I wandered happily along the trail last week spotting the colors of the forest in spring: the red columbine, the lavender wild geranium, the lacy maple-leaf viburnum, the tiny daisies of the Philadelphia fleabane, the ubiquitous white petals of the blackberry, and the little pink bells of the Eastern beardtongue. I found myself talking back to the birds that seemed to be following us: the Eastern towhee (drink-your-TEA), the red-eyed vireo (Here I am. Where are you?) and the occasional chestnut-sided warbler (Pleased, pleased, pleased to meetcha.)
Turning one bend, I found acres of wild hydrangea blooming delicate and white. Around another, I spotted a mourning-cloak butterfly on a rock, then watched the shy forest creature flutter into the canopy to join half a dozen of its brethren in a twirling dance. I stopped and admired the American chestnut saplings, doomed to succumb to the chestnut blight but still persisting, determinedly, in resprouting. A stand of sweet birch presided over a forest floor of hay-scented fern, followed by an old-growth forest of northern red oak above a spicebush understory. Looking up at various times, I saw shagbark hickory, black cherry and, improbably, white ash that hadn't yet been felled by the emerald ash borer. Looking down, where my hiking poles kept sinking into vole tunnels under the path, I saw the tiny white teardrops of Virginia waterleaf and a carpet of dainty bluets.

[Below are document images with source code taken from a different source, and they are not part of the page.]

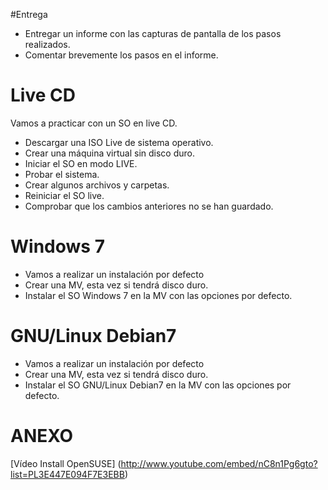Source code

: 
#Entrega
* Entregar un informe con las capturas de pantalla de los pasos realizados.
* Comentar brevemente los pasos en el informe. 

# Live CD
Vamos a practicar con un SO en live CD.
* Descargar una ISO Live de sistema operativo.
* Crear una máquina virtual sin disco duro.
* Iniciar el SO en modo LIVE.
* Probar el sistema.
* Crear algunos archivos y carpetas.
* Reiniciar el SO live.
* Comprobar que los cambios anteriores no se han guardado.

# Windows 7
* Vamos a realizar un instalación por defecto
* Crear una MV, esta vez si tendrá disco duro.
* Instalar el SO Windows 7 en la MV con las opciones por defecto.

# GNU/Linux Debian7
* Vamos a realizar un instalación por defecto
* Crear una MV, esta vez si tendrá disco duro.
* Instalar el SO GNU/Linux Debian7 en la MV con las opciones por defecto.

# ANEXO
[Vídeo Install OpenSUSE] (http://www.youtube.com/embed/nC8n1Pg6gto?list=PL3E447E094F7E3EBB)
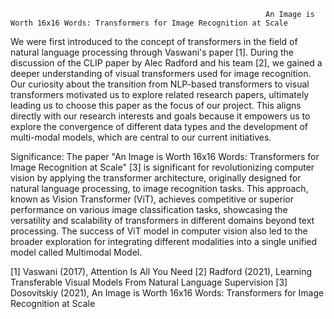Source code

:                                                              An Image is Worth 16x16 Words: Transformers for Image Recognition at Scale


We were first introduced to the concept of transformers in the field of natural language processing through Vaswani's paper [1]. During the discussion of the CLIP paper by Alec Radford and his team [2], we gained a deeper understanding of visual transformers used for image recognition. Our curiosity about the transition from NLP-based transformers to visual transformers motivated us to explore related research papers, ultimately leading us to choose this paper as the focus of our project. This aligns directly with our research interests and goals because it empowers us to explore the convergence of different data types and the development of multi-modal models, which are central to our current initiatives.

Significance: The paper "An Image is Worth 16x16 Words: Transformers for Image Recognition at Scale" [3] is significant for revolutionizing computer vision by applying the transformer architecture, originally designed for natural language processing, to image recognition tasks. This approach, known as Vision Transformer (ViT), achieves competitive or superior performance on various image classification tasks, showcasing the versatility and scalability of transformers in different domains beyond text processing. The success of ViT model in computer vision also led to the broader exploration for integrating different modalities into a single unified model called Multimodal Model.


[1] Vaswani (2017), Attention Is All You Need
[2] Radford (2021), Learning Transferable Visual Models From Natural Language Supervision
[3] Dosovitskiy (2021), An Image is Worth 16x16 Words: Transformers for Image Recognition at Scale
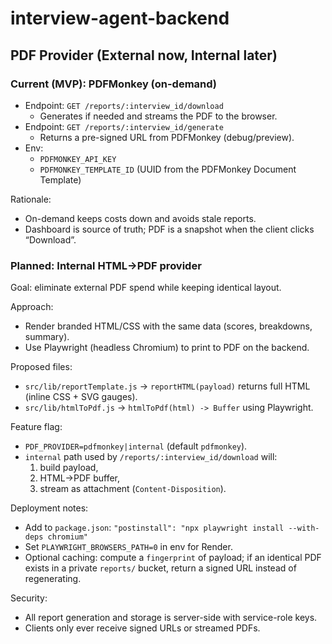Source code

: # interview-agent-backend
## PDF Provider (External now, Internal later)

### Current (MVP): PDFMonkey (on-demand)
- Endpoint: `GET /reports/:interview_id/download`
  - Generates if needed and streams the PDF to the browser.
- Endpoint: `GET /reports/:interview_id/generate`
  - Returns a pre-signed URL from PDFMonkey (debug/preview).
- Env:
  - `PDFMONKEY_API_KEY`
  - `PDFMONKEY_TEMPLATE_ID` (UUID from the PDFMonkey Document Template)

Rationale:
- On-demand keeps costs down and avoids stale reports.
- Dashboard is source of truth; PDF is a snapshot when the client clicks “Download”.

### Planned: Internal HTML→PDF provider
Goal: eliminate external PDF spend while keeping identical layout.

Approach:
- Render branded HTML/CSS with the same data (scores, breakdowns, summary).
- Use Playwright (headless Chromium) to print to PDF on the backend.

Proposed files:
- `src/lib/reportTemplate.js` → `reportHTML(payload)` returns full HTML (inline CSS + SVG gauges).
- `src/lib/htmlToPdf.js` → `htmlToPdf(html) -> Buffer` using Playwright.

Feature flag:
- `PDF_PROVIDER=pdfmonkey|internal` (default `pdfmonkey`).
- `internal` path used by `/reports/:interview_id/download` will:
  1) build payload,
  2) HTML→PDF buffer,
  3) stream as attachment (`Content-Disposition`).

Deployment notes:
- Add to `package.json`: `"postinstall": "npx playwright install --with-deps chromium"`
- Set `PLAYWRIGHT_BROWSERS_PATH=0` in env for Render.
- Optional caching: compute a `fingerprint` of payload; if an identical PDF exists in a private `reports/` bucket, return a signed URL instead of regenerating.

Security:
- All report generation and storage is server-side with service-role keys.
- Clients only ever receive signed URLs or streamed PDFs.

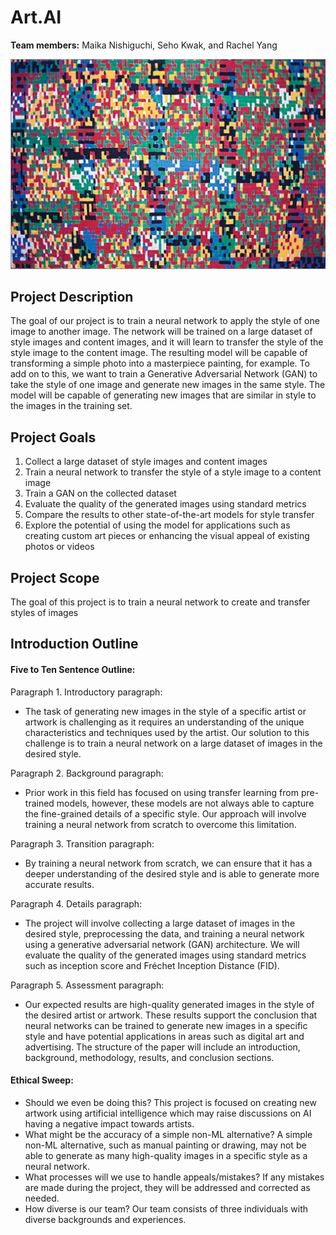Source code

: # Art.AI

**Team members:** Maika Nishiguchi, Seho Kwak, and Rachel Yang

![](cs152.jpg)

## Project Description

The goal of our project is to train a neural network to apply the style of one image to another image. The network will be trained on a large dataset of style images and content images, and it will learn to transfer the style of the style image to the content image. The resulting model will be capable of transforming a simple photo into a masterpiece painting, for example. To add on to this, we want to train a Generative Adversarial Network (GAN) to take the style of one image and generate new images in the same style. The model will be capable of generating new images that are similar in style to the images in the training set.

## Project Goals

1. Collect a large dataset of style images and content images
2. Train a neural network to transfer the style of a style image to a content image
3. Train a GAN on the collected dataset 
4. Evaluate the quality of the generated images using standard metrics
5. Compare the results to other state-of-the-art models for style transfer
6. Explore the potential of using the model for applications such as creating custom art pieces or enhancing the visual appeal of existing photos or videos

## Project Scope
The goal of this project is to train a neural network to create and transfer styles of images

## Introduction Outline
#### Five to Ten Sentence Outline:
Paragraph 1. Introductory paragraph: 
- The task of generating new images in the style of a specific artist or artwork is challenging as it requires an understanding of the unique characteristics and techniques used by the artist. Our solution to this challenge is to train a neural network on a large dataset of images in the desired style.

Paragraph 2. Background paragraph: 
- Prior work in this field has focused on using transfer learning from pre-trained models, however, these models are not always able to capture the fine-grained details of a specific style. Our approach will involve training a neural network from scratch to overcome this limitation.

Paragraph 3. Transition paragraph: 
- By training a neural network from scratch, we can ensure that it has a deeper understanding of the desired style and is able to generate more accurate results.

Paragraph 4. Details paragraph: 
- The project will involve collecting a large dataset of images in the desired style, preprocessing the data, and training a neural network using a generative adversarial network (GAN) architecture. We will evaluate the quality of the generated images using standard metrics such as inception score and Fréchet Inception Distance (FID).

Paragraph 5. Assessment paragraph: 
- Our expected results are high-quality generated images in the style of the desired artist or artwork. These results support the conclusion that neural networks can be trained to generate new images in a specific style and have potential applications in areas such as digital art and advertising. The structure of the paper will include an introduction, background, methodology, results, and conclusion sections.

#### Ethical Sweep:
- Should we even be doing this? This project is focused on creating new artwork using artificial intelligence which may raise discussions on AI having a negative impact towards artists. 
- What might be the accuracy of a simple non-ML alternative? A simple non-ML alternative, such as manual painting or drawing, may not be able to generate as many high-quality images in a specific style as a neural network.
- What processes will we use to handle appeals/mistakes? If any mistakes are made during the project, they will be addressed and corrected as needed.
- How diverse is our team? Our team consists of three individuals with diverse backgrounds and experiences.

I stumbled upon a patch of puffy white flowers garnished with lily-like leaves. Stumped, I checked my iNaturalist app and identified it as fly poison. I saved the observation and, with my phone already out, checked my progress on All Trails. It had taken me 37 minutes to walk a single mile. I put my phone away and continued dawdling in the forest.
This is what keeps me going during this terrible time for our country, for our world and for our planet. Each morning on the farm, I sit on the porch and listen to the birds. Each evening, I sit on the porch and watch the fireflies. On clear nights, I gaze into the blackness until my eyes adjust and the Milky Way appears. Thus restored, I am ready to face whatever man-made (or AI-made) calamity the next news cycle brings.
'We need the tonic of wildness,' Thoreau wrote nearly two centuries ago. He knew what all human generations have known, intuitively. Time in nature improves our mood and clears our head. Now, we have a rich reservoir of experimental science to prove it. Study after study has found that a connection to nature enhances our hedonic well-being (sense of happiness) and our eudaimonic well-being (sense of worth and purpose), while lifting us from anxiety and depression and boosting our physical health. Contact with nature lowers our pulse, reduces cortisol levels, improves immunity, lengthens our attention span and reduces stress. Walking in nature, or even viewing pictures of nature or hearing nature sounds, improves our cognitive functioning, measured by tasks such as repeating strings of numbers backward.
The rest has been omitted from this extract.